Public Release: 

Researchers Find Differences In Down Syndrome Rates Between Whites And Hispanics

University of Cincinnati

Researchers at the University of Cincinnati have found significant differences in the prevalence of Down syndrome between Hispanic and non-Hispanic whites as well as distinct racial differences in the use of prenatal genetic testing to diagnose Down syndrome.

Their findings are published in the Jan. 15 issue of the American Journal of Epidemiology and are based on an analysis of data collected by the California Birth Defects Monitoring Program and the Genetic Disease Branch of the California Department of Health Services.

"There are very few databases in the country that attempt to collect 100 percent of the data on birth defects. California, which is the population I chose, actively ascertains that data," said UC doctoral student Jennifer Bishop, explaining why the analysis should provide a very accurate assessment of the true prevalence of Down syndrome in the population.

With the assistance of UC biology professor Carl Huether, UC mathematics professor James Deddens and California researchers Claudine Torfs and Fred Lorey, Bishop analyzed data from 1989 through 1991. The data included both information on live births and prenatal diagnoses of Down syndrome. That's important, because many Down syndrome fetuses are spontaneously or electively aborted and would be missed by researchers looking only at live births.
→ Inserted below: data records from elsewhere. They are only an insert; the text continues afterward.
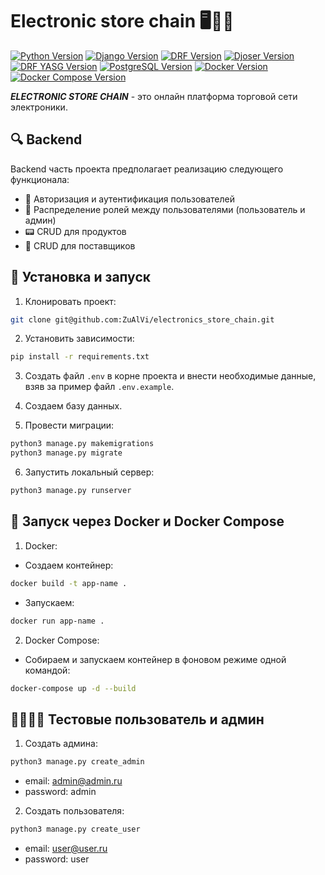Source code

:# Electronic store chain 🖥🔌📲


[![Python Version](https://img.shields.io/badge/Python-3.11-blue.svg)](https://www.python.org/downloads/release/python-390/)
[![Django Version](https://img.shields.io/badge/Django-5.0-green.svg)](https://www.djangoproject.com/)
[![DRF Version](https://img.shields.io/badge/DRF-3.15-524E20.svg)](https://www.djangoproject.com/)
[![Djoser Version](https://img.shields.io/badge/Djoser-2.2-777E20.svg)](https://www.djangoproject.com/)
[![DRF YASG Version](https://img.shields.io/badge/DRF_YASG-1.21-333E20.svg)](https://www.djangoproject.com/)
[![PostgreSQL Version](https://img.shields.io/badge/PostgreSQL-16.0-088E20.svg)](https://www.postgresql.org/)
[![Docker Version](https://img.shields.io/badge/Docker-26.0-942E20.svg)](https://www.docker.com/)
[![Docker Compose Version](https://img.shields.io/badge/Docker_Compose-2.26-521E20.svg)](https://www.docker.com/)

***ELECTRONIC STORE CHAIN*** - это онлайн платформа торговой сети электроники.

## 🔍 Backend

Backend часть проекта предполагает реализацию следующего функционала:

- 🔐 Авторизация и аутентификация пользователей
- 👤 Распределение ролей между пользователями (пользователь и админ)
- 📟 CRUD для продуктов
- 🚛 CRUD для поставщиков


## 🚀 Установка и запуск

1. Клонировать проект:

```bash
git clone git@github.com:ZuAlVi/electronics_store_chain.git
```

2. Установить зависимости:

```bash
pip install -r requirements.txt
```

3. Создать файл `.env` в корне проекта и внести необходимые данные, взяв за пример файл `.env.example`.

4. Создаем базу данных. 

5. Провести миграции:

```bash
python3 manage.py makemigrations
python3 manage.py migrate
```
6. Запустить локальный сервер:
```bash
python3 manage.py runserver
```

## 🐳 Запуск через Docker и Docker Compose

1. Docker:
    
- Создаем контейнер:

```bash
docker build -t app-name .
 ```

- Запускаем:

```bash
docker run app-name .
 ```

2. Docker Compose:

- Собираем и запускаем контейнер в фоновом режиме одной командой:

```bash
docker-compose up -d --build
 ```


## 🧟‍♂️👮‍♂️ Тестовые пользователь и админ

1. Создать админа:

```bash
python3 manage.py create_admin
```

- email: admin@admin.ru
- password: admin

2. Создать пользователя:

```bash
python3 manage.py create_user
```

- email: user@user.ru
- password: user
"We really wanted to get as close a measurement as possible of the true prevalence in the population, because prenatal counselors often use these rates when they're trying to predict the outcome for older mothers," said Bishop.

Overall, Bishop found that the total prevalence of Down syndrome was slightly higher than figures previously reported in the literature. Apparently, that figure reflects the gradually increasing age of the American population.

The biggest surprise came when Bishop looked for differences among ethnic groups and races. "There seems to be a different type of pattern in Hispanic population," said Bishop. "The prevalence among younger mothers was higher in the Hispanic than in the other races and lower in the older maternal ages."

This does not mean that young Hispanic mothers have a greater risk than older Hispanic mothers. It simply means that when the researchers compared younger Hispanic mothers with younger white mothers, prevalence rates were higher for the Hispanic mothers.

Bishop looked at five-year age brackets, and for all age groups under 40, the risk of Down syndrome was significantly higher for Hispanics than for whites. For mothers over 40, the prevalence rates were significantly lower for Hispanics than for whites. However, the researchers still cannot explain why the difference occurred.

"What we found doesn't necessarily indicate a genetic difference," said Bishop. "It could be a socio-economic difference, a nutritional difference or an ascertainment difference. Did we really have all the cases?"

The other clear racial difference showed up when the researchers compared the prevalence of Down syndrome among live births and the adjusted prevalence of Down syndrome which included aborted fetuses. Whites showed a 46 percent decrease in Down syndrome births due to prenatal diagnosis compared with only a 10 percent reduction among Hispanics.

The researchers say the difference probably reflects several factors, including the availability of prenatal diagnostic services, the cost of those services, and differing personal beliefs on elective abortions.

Huether has found similar differences in previous studies comparing blacks and whites and mothers from different geographic regions.